Publicado nos EUA de 2009 a 2013, o gibi Sweet Tooth, que transformou o desenhista e escritor canadense Jeff Lemire numa grife de excelência pop, vai ganhar uma série da Netflix a partir de 4 de junho, mergulhando o streaming numa lógica em que natureza e civilização hão de trombar pelas vias da fantasia. E também da solidariedade.
Essa é a palavra central da adaptação em forma de série da HQ, cuja releitura audiovisual foi delineada pela produtora Susan Downey (de Valente e Sherlock Holmes) e seu marido, o ator Robert Downey Jr., como parábola de esperança. No enredo, narrado por James Brolin, há uma praga – nas revistinhas, é O Flagelo; no seriado, o termo é O Grande Esfacelamento. Ela assolou a humanidade, deixando como sequela uma mudança genética em bebês nascidos após a hecatombe, gerando criaturas com feições híbridas de animais e de gente.
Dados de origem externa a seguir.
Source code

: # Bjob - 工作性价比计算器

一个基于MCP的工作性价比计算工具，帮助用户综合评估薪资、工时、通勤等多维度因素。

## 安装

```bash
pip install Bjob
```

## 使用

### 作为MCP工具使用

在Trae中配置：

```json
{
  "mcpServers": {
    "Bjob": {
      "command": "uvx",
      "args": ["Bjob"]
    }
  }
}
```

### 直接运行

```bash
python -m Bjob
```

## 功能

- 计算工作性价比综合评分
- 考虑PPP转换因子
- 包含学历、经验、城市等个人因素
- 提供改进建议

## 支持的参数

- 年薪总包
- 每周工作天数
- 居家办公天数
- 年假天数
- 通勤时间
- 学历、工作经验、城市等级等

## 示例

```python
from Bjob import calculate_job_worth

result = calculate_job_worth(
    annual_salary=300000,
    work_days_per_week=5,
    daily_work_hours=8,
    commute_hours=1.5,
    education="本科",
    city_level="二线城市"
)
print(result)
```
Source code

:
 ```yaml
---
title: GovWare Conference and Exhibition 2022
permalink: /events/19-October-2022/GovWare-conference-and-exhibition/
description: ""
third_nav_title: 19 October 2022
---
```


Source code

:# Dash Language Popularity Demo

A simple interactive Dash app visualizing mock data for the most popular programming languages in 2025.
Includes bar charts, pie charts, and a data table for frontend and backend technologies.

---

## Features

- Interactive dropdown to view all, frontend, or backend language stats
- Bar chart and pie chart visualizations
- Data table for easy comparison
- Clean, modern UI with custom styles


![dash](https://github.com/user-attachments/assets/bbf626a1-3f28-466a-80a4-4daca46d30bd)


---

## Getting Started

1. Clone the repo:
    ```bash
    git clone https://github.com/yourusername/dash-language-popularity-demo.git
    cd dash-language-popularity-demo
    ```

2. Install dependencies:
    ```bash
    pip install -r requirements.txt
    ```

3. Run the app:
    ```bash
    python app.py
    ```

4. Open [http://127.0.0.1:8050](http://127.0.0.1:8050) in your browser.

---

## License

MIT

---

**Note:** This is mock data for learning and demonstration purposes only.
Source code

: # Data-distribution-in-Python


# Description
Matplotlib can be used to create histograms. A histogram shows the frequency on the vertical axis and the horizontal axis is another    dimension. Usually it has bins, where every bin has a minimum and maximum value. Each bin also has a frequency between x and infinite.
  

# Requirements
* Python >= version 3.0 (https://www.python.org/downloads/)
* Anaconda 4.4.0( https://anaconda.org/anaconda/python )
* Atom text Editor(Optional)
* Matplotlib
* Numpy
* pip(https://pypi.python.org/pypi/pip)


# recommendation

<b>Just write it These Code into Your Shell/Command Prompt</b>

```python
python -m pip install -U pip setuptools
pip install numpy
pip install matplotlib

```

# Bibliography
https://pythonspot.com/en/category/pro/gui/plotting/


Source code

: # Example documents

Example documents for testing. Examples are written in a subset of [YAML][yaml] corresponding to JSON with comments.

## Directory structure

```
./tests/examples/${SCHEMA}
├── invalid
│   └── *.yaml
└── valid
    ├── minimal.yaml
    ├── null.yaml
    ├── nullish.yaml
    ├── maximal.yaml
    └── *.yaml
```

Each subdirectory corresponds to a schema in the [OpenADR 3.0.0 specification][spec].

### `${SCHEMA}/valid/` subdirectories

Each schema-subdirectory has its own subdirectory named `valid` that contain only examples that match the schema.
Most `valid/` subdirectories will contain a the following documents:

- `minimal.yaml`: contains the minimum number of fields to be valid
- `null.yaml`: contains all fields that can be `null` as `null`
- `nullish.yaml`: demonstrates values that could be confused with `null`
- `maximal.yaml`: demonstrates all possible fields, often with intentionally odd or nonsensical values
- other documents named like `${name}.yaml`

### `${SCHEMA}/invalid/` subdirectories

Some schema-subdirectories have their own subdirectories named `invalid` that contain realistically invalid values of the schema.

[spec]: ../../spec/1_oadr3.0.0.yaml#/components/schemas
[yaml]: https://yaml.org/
Como no quadrinho – editado pela DC Comics em 40 edições publicadas por aqui na década passada, em encadernados da Panini Comics, que relança agora as tramas em uma edição de luxo –, os episódios, estruturados sob a direção-geral de Jim Mickle (do cult Julho Sangrento), seguem os passos do menino-alce Gus. Interpretado (num tocante desempenho) pelo ator mirim Christian Convery, Gus e seu protetor, o grandalhão Jepperd (Nonso Anozie), cruzam os Estados Unidos tentando entender o que sobrou do mundo, rastrear o que restou de bom nas pessoas sobreviventes e encontrar um lugar seguro... onde exista afeto.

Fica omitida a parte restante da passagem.